Voici le reste de ma maigre collection avec les indications de mémoire (je pensais avoir bien plus de boucles, mais comme cela fait de nombreuses années et un déménagement que je n’avais pas rajouté de nouvelle pièce, je pense que j’ai perdu une boîte qui en contenait quatre ou cinq autres supplémentaires — résolues donc à n’être qu’à jamais perdues) :
Il y a plusieurs années, en tant que type qui vénère les femmes (et encore plus les femmes à boucles et à bracelets en abondance qui tintent), j’avais envisagé d’écrire un recueil de nouvelles (des portraits/histoires de femmes) inspiré de ces boucles (pourtant pas très jolies !) d’inconnues, mais pour cela j’attendais d’en dénicher d’autres. Toutefois, les années passant, les trouvailles étant rares, et tous mes projets littéraires étant abandonnés par manque de temps, je sais que je n’écrirai jamais ces histoires… En revanche, vous, pouvez le faire ! Il s’agit donc dans les fictions ou portraits de femmes de répondre aux questions précédemment posées (pas forcément toutes, hein) ; du moins pas d’y répondre point par point, mais de faire écho aux questions qui jaillissent au travers de leur existence (On est pour autant pas obligé de bâtir une histoire aussi complexe que celle-ci) :
Je vous propose donc de choisir une de ces boucles de cette modeste collection et de vous baser sur elle pour bâtir votre histoire de femme. OU ALORS de choisir une autre boucle d’oreille. Par exemple une boucle qui est orpheline chez vous ; que vous avez trouvée ; que vous voyez sur une photo, dont vous connaissez l’existence… Ou une boucle que vous regrettez, dont vous vous souvenez, grâce à laquelle ou sans laquelle plus rien n’a été ou ne sera jamais pareil… Ou une boucle que vous avez perdue, une boucle que vous avez volée, achetée, donnée (puis qui a été perdue)…

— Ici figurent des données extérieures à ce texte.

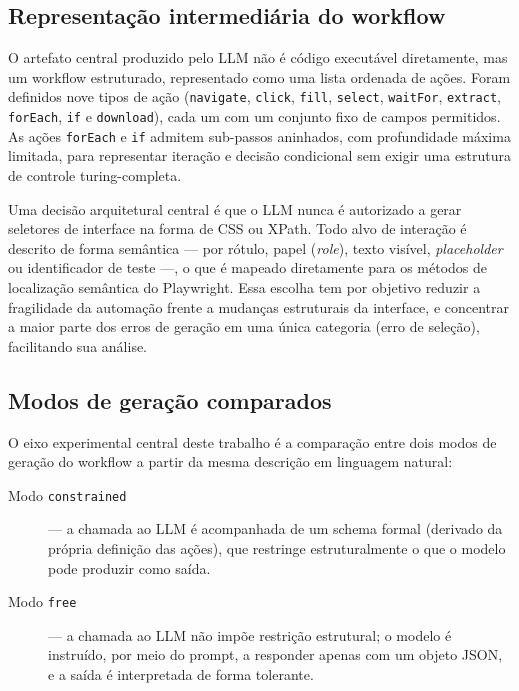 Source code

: \documentclass[
	article,
	12pt,
	oneside,
	a4paper,
	section=TITLE,
	english,
	brazil,
	sumario=tradicional
	]{abntex2}
\begin{document}
\subsection{Representação intermediária do workflow}

O artefato central produzido pelo LLM não é código executável diretamente,
mas um workflow estruturado, representado como uma lista ordenada de
ações. Foram definidos nove tipos de ação (\texttt{navigate}, \texttt{click},
\texttt{fill}, \texttt{select}, \texttt{waitFor}, \texttt{extract},
\texttt{forEach}, \texttt{if} e \texttt{download}), cada um com um
conjunto fixo de campos permitidos. As ações \texttt{forEach} e \texttt{if}
admitem sub-passos aninhados, com profundidade máxima limitada, para
representar iteração e decisão condicional sem exigir uma estrutura de
controle turing-completa.

Uma decisão arquitetural central é que o LLM nunca é autorizado a gerar
seletores de interface na forma de CSS ou XPath. Todo alvo de interação é
descrito de forma semântica --- por rótulo, papel (\textit{role}), texto
visível, \textit{placeholder} ou identificador de teste ---, o que é
mapeado diretamente para os métodos de localização semântica do
Playwright. Essa escolha tem por objetivo reduzir a fragilidade da
automação frente a mudanças estruturais da interface, e concentrar a
maior parte dos erros de geração em uma única categoria (erro de seleção),
facilitando sua análise.

\subsection{Modos de geração comparados}

O eixo experimental central deste trabalho é a comparação entre dois
modos de geração do workflow a partir da mesma descrição em linguagem
natural:

\begin{description}
\item[Modo \texttt{constrained}] --- a chamada ao LLM é acompanhada de um
schema formal (derivado da própria definição das ações), que restringe
estruturalmente o que o modelo pode produzir como saída.
\item[Modo \texttt{free}] --- a chamada ao LLM não impõe restrição
estrutural; o modelo é instruído, por meio do prompt, a responder apenas
com um objeto JSON, e a saída é interpretada de forma tolerante.
\end{description}
\end{document}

Bref, une boucle… et à vous de m’en faire une nouvelle (si c’est une boucle d’oreille qui n’est pas parmi celles-ci présentées ci-dessus et si vous la possédez, vous nous enverrez la photo?). Bref une histoire qui explique pourquoi la boucle est orpheline/perdue car forcément il s’est passé quelque chose de beau/ ou de grave/ ou de vertigineux/ ou de romanesque/ ou de dramatique / ou de drôle / ou de mémorable / ou de signifiant, etc. lorsque la belle a perdu sa boucle ; boucle que, bien sûr, vous nous décrivez en deux mots (ou plus), en bons archéologues du contemporain que vous voici devenus !
(*) quand on connaît le passage on s’aperçoit qu’il y a un bout de scène filmé en haut de l’escalier, un autre en bas, un autre sur les côtés, etc. et c’est en vrac Il serait très drôle de reconstituer l’itinéraire présumé du personnage dans le passage.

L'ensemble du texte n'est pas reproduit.